Collected data:
>>>
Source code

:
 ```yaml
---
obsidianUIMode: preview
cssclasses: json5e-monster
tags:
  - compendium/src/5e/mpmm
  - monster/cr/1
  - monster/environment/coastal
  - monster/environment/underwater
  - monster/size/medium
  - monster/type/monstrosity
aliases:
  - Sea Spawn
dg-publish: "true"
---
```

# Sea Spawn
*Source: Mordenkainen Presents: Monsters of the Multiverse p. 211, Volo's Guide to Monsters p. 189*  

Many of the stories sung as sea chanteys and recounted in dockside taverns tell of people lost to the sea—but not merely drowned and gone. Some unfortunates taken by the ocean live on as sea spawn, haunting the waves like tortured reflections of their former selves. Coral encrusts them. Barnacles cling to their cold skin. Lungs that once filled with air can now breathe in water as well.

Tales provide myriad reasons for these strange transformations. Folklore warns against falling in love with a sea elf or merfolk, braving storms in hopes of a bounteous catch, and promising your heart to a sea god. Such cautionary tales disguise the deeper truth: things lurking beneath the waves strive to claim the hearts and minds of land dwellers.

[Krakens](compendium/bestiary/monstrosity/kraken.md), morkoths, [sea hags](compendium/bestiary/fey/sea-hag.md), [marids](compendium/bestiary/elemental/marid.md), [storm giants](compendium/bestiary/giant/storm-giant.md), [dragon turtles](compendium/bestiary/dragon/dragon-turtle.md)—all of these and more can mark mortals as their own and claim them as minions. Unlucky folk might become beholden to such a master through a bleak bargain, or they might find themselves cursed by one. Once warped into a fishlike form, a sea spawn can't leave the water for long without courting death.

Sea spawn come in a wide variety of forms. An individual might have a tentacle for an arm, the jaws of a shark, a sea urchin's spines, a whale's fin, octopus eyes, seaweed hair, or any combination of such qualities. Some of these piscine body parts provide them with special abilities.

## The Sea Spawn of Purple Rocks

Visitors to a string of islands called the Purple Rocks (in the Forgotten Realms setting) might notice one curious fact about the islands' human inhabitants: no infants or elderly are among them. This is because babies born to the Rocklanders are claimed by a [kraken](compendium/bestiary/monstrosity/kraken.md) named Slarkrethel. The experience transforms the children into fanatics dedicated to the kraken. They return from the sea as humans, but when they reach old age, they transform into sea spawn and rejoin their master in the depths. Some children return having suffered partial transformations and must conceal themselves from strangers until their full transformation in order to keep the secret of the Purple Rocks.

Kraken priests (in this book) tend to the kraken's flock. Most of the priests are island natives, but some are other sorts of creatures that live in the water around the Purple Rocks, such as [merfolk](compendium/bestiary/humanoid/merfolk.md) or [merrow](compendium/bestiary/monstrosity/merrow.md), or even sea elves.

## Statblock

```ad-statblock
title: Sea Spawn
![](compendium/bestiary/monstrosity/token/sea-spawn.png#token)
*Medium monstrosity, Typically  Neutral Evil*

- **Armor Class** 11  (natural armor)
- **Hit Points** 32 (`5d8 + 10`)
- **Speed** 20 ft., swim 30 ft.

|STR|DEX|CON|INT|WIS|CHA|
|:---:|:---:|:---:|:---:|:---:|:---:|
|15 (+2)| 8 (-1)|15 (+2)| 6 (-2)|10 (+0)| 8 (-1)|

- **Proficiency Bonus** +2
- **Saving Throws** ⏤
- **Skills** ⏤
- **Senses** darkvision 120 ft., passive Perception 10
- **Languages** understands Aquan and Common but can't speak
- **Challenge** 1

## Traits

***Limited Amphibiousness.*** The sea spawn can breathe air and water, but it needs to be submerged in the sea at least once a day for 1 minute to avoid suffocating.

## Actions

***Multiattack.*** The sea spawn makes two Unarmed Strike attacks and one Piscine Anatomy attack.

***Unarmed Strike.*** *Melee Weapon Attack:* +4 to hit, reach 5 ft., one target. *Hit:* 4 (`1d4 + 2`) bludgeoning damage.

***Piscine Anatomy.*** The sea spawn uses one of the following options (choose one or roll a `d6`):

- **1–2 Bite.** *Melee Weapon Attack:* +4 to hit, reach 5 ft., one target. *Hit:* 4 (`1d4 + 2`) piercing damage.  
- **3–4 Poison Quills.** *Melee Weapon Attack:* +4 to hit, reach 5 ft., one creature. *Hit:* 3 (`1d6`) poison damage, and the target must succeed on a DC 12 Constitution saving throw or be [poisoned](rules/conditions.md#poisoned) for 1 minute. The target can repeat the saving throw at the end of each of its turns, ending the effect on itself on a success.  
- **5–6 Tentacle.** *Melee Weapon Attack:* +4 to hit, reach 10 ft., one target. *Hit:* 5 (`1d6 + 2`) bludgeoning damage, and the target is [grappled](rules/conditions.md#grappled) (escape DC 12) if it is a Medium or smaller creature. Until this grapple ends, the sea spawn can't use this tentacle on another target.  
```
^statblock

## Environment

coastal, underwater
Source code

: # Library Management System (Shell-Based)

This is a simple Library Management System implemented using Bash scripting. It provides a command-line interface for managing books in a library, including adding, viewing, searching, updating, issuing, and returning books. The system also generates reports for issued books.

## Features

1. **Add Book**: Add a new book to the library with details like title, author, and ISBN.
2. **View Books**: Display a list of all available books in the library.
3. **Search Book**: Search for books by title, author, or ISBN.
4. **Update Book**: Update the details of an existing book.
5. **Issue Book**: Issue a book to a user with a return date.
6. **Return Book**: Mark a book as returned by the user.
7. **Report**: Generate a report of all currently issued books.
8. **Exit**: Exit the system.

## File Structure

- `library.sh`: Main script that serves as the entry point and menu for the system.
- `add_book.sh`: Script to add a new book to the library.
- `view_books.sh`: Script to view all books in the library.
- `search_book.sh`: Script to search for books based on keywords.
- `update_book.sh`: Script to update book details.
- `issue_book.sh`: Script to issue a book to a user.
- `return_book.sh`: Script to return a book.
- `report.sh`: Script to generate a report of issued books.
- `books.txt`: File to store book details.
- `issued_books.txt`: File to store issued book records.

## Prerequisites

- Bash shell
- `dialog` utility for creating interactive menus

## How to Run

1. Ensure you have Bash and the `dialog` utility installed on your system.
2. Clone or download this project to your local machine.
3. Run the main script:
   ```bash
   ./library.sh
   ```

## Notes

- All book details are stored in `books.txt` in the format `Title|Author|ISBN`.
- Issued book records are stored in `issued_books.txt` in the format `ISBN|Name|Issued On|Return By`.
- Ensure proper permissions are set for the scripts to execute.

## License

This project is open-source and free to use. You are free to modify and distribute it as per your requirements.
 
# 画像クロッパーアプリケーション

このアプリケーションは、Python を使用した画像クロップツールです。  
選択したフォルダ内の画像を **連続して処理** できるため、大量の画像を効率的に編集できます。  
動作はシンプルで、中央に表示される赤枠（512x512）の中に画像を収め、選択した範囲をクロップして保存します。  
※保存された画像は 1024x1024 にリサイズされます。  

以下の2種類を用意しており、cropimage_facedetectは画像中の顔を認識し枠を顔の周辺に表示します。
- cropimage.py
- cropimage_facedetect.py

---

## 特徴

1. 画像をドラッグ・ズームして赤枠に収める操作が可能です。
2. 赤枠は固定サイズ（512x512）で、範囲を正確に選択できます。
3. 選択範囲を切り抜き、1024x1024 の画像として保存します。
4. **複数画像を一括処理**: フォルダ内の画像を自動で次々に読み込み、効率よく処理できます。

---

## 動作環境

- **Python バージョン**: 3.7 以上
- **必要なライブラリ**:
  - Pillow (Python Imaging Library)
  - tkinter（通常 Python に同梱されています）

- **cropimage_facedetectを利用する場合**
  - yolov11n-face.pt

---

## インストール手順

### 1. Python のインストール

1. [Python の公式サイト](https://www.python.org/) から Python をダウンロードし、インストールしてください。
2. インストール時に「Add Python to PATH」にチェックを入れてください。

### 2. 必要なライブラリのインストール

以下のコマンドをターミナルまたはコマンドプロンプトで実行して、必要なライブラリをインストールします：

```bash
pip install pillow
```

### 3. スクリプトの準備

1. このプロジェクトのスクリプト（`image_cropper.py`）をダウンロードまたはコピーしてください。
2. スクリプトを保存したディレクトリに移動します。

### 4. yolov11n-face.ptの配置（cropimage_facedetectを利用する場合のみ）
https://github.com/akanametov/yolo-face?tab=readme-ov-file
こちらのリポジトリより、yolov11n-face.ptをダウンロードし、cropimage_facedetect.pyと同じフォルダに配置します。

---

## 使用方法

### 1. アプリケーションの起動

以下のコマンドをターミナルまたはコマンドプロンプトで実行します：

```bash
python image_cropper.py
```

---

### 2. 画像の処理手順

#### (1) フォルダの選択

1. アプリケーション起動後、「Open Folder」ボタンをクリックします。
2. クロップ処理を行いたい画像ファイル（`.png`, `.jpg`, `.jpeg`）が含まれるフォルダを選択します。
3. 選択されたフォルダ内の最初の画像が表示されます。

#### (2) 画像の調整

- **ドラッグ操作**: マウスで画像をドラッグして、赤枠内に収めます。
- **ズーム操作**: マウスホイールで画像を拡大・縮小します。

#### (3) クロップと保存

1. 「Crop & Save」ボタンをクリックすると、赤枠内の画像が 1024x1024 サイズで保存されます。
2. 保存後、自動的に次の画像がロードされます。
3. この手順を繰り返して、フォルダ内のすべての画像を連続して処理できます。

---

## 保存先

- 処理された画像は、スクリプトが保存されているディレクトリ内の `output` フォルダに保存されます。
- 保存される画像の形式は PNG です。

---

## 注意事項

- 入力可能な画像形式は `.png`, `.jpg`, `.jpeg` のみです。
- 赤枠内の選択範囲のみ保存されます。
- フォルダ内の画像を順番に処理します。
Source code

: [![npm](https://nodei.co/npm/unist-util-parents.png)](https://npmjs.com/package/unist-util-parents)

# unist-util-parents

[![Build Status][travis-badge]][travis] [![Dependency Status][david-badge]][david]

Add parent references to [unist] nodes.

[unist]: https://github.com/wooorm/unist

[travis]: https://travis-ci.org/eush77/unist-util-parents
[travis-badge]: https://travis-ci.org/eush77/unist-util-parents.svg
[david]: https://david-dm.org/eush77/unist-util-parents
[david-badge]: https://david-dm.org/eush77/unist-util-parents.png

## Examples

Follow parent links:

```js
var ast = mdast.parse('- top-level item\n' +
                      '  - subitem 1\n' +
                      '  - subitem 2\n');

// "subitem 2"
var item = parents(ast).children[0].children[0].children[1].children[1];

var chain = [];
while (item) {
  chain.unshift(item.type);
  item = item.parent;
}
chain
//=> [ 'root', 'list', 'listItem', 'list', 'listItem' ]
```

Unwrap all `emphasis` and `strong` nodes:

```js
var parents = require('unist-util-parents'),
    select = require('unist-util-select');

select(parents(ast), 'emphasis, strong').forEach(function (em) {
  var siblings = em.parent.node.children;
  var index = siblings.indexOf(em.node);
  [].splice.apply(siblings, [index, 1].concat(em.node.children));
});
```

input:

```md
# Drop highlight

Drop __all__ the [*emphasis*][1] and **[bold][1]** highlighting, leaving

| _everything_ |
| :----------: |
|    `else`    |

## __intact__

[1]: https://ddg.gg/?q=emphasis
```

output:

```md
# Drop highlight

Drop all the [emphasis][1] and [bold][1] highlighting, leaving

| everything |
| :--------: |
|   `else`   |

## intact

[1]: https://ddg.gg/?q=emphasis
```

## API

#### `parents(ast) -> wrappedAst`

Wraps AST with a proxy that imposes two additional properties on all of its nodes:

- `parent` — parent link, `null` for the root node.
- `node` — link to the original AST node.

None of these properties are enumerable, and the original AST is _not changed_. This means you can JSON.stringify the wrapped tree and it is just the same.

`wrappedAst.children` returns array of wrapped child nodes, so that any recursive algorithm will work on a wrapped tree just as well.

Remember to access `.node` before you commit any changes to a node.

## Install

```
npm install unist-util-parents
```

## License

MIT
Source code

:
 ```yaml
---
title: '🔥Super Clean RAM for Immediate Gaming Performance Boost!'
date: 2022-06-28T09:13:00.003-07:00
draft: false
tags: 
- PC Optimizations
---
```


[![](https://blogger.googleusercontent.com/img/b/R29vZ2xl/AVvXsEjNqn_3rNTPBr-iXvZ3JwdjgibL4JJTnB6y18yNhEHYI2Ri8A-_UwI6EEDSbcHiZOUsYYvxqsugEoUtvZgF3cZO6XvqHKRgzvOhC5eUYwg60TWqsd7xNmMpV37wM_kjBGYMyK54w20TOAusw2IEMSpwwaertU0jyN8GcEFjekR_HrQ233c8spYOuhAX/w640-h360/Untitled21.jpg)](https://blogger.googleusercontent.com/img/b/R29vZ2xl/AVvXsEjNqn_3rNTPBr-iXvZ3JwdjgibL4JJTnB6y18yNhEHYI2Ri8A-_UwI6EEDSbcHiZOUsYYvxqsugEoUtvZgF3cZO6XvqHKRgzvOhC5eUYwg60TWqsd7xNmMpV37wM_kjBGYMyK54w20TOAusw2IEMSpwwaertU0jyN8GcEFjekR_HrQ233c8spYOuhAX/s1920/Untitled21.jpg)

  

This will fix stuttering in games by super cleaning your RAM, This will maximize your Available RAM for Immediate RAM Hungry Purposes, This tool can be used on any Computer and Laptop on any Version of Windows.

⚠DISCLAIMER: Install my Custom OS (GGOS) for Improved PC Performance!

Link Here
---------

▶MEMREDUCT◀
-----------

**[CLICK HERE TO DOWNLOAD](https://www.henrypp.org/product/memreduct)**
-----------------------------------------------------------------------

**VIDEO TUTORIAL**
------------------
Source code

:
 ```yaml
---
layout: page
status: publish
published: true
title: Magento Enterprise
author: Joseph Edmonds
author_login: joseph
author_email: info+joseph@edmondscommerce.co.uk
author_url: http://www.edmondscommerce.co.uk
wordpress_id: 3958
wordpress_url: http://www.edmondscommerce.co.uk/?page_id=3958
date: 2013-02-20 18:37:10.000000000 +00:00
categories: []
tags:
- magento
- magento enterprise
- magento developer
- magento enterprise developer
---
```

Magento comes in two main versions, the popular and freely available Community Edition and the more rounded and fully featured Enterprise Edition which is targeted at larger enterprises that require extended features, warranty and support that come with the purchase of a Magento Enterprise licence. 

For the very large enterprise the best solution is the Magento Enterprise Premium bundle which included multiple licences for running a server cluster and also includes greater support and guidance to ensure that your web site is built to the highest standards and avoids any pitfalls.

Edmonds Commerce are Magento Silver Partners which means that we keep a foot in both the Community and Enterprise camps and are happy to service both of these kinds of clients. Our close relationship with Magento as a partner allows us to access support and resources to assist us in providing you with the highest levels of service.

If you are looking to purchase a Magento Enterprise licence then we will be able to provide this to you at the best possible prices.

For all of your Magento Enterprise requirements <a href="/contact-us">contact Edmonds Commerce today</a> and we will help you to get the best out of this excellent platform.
<<<
> [What is needed]: Track down all lines above with the string "project" and copy them.

> [Written answer]:
2. Clone or download this project to your local machine.
This project is open-source and free to use. You are free to modify and distribute it as per your requirements.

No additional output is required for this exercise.